Sauna is related in all the Finnish events, Shrovetide makes no exception. In olden days it was not advisable to talk much in the Shrovetide- sauna, or flies and mosquitos would bother you in the summer to come. Also, if men were the first ones to take a sauna, that would predict bull-calfs, but if women were faster, the cows of the household would give birth to cow-calfs. If a family took a Shrovetide-sauna early in the evening, it was guaranteed that they’d never be late from work or in a hurry for the whole year.
Sliding down the snow covered hills has been fun for the whole family, already in olden days. Good luck and a good harvest was most likely to follow you if you shouted at the top of your lungs while tobogganing “long flax, fine hemps and turnips of the size of a plate!” In the old agrarian days a whole village would attend tobogganing event, it was believed that the further your sled would slide, the taller the flax and the bigger the turnips would grow that year. This year in Austria we are not doing any sliding because all the snow on s gone already!
Nowadays Shrovetide is more of a secular festival season, a time to spend a day outdoors with friends and family and, of course, to enjoy special Shrovetide-dishes. Sliding day is celebrated 7 weeks before Easter, usually in February, when the spring sun shows up for the first time after too many dark winter months. Finns welcome the spring joyfully, with a wide smile on their faces. On Shrove Tuesday, kindergarten- and school- children are taken to spend the day slidinng, ice skating or downhill skiing. Cities and many organizations arrange outdoor winter carnivals. It a great fun, when adults became kids again in the sliding hill. The treat, laskiaispulla, Shrovetide bun or brioche, crowns the day in the most delicious fashion.

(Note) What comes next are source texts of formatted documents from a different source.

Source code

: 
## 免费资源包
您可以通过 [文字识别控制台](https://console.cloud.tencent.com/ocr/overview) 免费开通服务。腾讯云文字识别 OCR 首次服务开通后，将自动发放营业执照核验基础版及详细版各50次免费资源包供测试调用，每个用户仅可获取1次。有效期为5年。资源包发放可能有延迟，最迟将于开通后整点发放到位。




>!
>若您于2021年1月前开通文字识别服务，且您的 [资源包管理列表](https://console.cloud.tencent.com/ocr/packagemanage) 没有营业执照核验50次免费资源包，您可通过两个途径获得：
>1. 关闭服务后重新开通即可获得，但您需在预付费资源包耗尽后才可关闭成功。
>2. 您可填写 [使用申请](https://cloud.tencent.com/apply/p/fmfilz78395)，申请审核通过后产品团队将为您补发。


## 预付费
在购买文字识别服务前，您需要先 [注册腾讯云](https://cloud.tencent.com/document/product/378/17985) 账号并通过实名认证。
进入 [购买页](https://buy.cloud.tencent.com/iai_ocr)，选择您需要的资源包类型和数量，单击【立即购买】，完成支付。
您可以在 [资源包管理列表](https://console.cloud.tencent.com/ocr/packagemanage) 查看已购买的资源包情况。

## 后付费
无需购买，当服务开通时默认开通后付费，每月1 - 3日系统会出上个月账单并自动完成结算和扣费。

Shrovetide bun or brioche is filled with whipped cream, strawberry jam or almond paste which is bit similar to marsipan. Heated discussions which oneis the right and the best,take place among the family members. Here is my recipe for this wonderful baked goodie!

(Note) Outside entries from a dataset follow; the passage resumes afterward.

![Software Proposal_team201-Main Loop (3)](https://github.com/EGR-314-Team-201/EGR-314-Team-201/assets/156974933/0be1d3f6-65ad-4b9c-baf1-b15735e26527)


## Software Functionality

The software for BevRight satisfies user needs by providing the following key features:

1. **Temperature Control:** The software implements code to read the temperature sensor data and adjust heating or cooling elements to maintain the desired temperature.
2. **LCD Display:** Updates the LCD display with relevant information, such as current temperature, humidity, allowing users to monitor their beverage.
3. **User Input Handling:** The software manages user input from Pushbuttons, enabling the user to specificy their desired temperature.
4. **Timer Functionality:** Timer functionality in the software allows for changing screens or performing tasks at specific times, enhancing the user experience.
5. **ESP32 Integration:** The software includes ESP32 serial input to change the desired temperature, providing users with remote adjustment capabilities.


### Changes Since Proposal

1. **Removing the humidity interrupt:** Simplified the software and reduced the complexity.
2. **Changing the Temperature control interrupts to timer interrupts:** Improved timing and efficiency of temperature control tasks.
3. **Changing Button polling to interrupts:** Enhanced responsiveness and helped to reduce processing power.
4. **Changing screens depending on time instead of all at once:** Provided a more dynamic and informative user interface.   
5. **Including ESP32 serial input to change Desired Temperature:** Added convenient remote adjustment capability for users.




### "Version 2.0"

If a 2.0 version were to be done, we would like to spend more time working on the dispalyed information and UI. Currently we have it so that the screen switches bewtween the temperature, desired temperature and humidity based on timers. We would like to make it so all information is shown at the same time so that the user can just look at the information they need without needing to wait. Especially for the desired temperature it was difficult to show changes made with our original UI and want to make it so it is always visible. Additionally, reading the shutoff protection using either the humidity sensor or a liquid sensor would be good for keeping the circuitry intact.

This is what you will need:
- 5 dl milk
- 2 dl sugar
- 2 tsp ground cardamom
- 1/2 tsp salt
- 50 g yeast
- about 1 kg Spelt flour,fine
- 200 g unsalted butter, melted and cooled to room temperature
- Warm up the milk to 42 °C (to activate the dry yeast), mix sugar, salt and cardamom.
- Lightly beat the egg and divide it in two portions (save the other to wash the buns before baking). Add one portion to the milk mixture, beating carefully.

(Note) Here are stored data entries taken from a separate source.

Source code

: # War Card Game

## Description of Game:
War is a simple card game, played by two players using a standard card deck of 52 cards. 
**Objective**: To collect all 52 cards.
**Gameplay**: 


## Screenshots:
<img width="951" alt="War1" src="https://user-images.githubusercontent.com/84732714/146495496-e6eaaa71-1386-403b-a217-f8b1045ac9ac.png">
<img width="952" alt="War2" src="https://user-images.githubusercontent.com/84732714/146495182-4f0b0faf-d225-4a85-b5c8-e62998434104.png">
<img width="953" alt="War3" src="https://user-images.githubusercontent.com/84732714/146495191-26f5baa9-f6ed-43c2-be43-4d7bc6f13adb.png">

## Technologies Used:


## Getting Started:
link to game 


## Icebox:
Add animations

- Mix the dry yeast to part of the flour (about 1-2 dl ) and start pouring to the liquids, whisking to incorporate.
- Add slowly the remaining flour (more or less, depending on the dough consistency. Too much flour and the buns will be hard). At last, add the melted butter.
- Knead until dough is uniform, smooth and soft.
- Place the dough in a large bowl and cover with a damp teacloth. Leave in a warm spot for about 40 minutes until the dough has doubled its size.
- When raised enough, remove the dough from the bowl, knead it on a flour-dusted surface, “punching it down” (removes the gas formed during the fermentation). Divide the dough into 20 equal pieces.
- Roll the pieces to form balls and place them on baking sheets (I use parchment paper). Let the little buns rise again covered in a warm place for 30 minutes.
- Heat oven to 225 °C ( I bake in 220°C)
- Brush the buns with egg and sprinkle sugar flakes on top or sliced almonds (optional).
- Bake in center of oven for 10-15 minutes (till golden brown), remove and let cool on a rack.
To assemble the Laskiaispulla:
Cut the tops of the buns (a “lid”) and using a spoon scoop a bit from inside the bun. Fill the cavity with a spoonful of jam, the crumbs and top with the whipped cream. Close with the “lid”. Dust with icing sugar if desired.